__Exercise__.
Report every line in the records below that holds the word "Service".
### Records for the task ###
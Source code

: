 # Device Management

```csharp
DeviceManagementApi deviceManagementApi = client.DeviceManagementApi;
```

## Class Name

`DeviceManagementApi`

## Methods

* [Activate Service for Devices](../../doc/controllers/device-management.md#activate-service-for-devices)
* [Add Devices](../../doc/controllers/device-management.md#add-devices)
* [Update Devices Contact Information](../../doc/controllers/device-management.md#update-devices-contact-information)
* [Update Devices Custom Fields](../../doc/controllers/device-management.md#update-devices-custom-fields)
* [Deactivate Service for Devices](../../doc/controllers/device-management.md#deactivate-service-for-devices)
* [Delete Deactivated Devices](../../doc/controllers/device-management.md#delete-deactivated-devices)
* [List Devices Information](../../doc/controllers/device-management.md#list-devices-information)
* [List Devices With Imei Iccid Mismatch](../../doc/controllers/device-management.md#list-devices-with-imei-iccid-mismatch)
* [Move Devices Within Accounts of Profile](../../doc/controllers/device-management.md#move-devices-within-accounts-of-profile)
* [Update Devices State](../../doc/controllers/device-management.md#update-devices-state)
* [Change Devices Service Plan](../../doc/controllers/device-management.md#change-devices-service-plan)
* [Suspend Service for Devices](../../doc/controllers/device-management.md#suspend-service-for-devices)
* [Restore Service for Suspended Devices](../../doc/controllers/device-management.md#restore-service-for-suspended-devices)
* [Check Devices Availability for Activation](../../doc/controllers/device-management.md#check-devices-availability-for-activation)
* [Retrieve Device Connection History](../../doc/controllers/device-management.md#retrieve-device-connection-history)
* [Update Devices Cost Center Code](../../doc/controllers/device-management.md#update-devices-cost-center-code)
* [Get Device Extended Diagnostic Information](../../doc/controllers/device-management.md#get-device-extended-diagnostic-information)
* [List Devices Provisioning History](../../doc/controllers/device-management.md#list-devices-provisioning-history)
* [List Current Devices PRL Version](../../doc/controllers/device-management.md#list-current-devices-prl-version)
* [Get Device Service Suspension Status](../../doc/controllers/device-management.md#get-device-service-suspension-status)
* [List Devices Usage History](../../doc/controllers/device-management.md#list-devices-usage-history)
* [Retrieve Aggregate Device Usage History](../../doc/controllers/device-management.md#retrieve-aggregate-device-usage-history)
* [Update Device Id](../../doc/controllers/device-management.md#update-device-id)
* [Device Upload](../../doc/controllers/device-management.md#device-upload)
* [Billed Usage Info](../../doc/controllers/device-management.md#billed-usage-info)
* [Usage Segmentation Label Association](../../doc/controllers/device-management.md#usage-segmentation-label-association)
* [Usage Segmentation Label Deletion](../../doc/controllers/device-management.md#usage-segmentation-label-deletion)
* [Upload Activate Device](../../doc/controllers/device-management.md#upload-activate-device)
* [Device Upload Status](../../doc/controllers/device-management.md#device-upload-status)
###
__Written solution__.
* [Activate Service for Devices](../../doc/controllers/device-management.md#activate-service-for-devices)
* [Deactivate Service for Devices](../../doc/controllers/device-management.md#deactivate-service-for-devices)
* [Change Devices Service Plan](../../doc/controllers/device-management.md#change-devices-service-plan)
* [Suspend Service for Devices](../../doc/controllers/device-management.md#suspend-service-for-devices)
* [Restore Service for Suspended Devices](../../doc/controllers/device-management.md#restore-service-for-suspended-devices)
* [Get Device Service Suspension Status](../../doc/controllers/device-management.md#get-device-service-suspension-status)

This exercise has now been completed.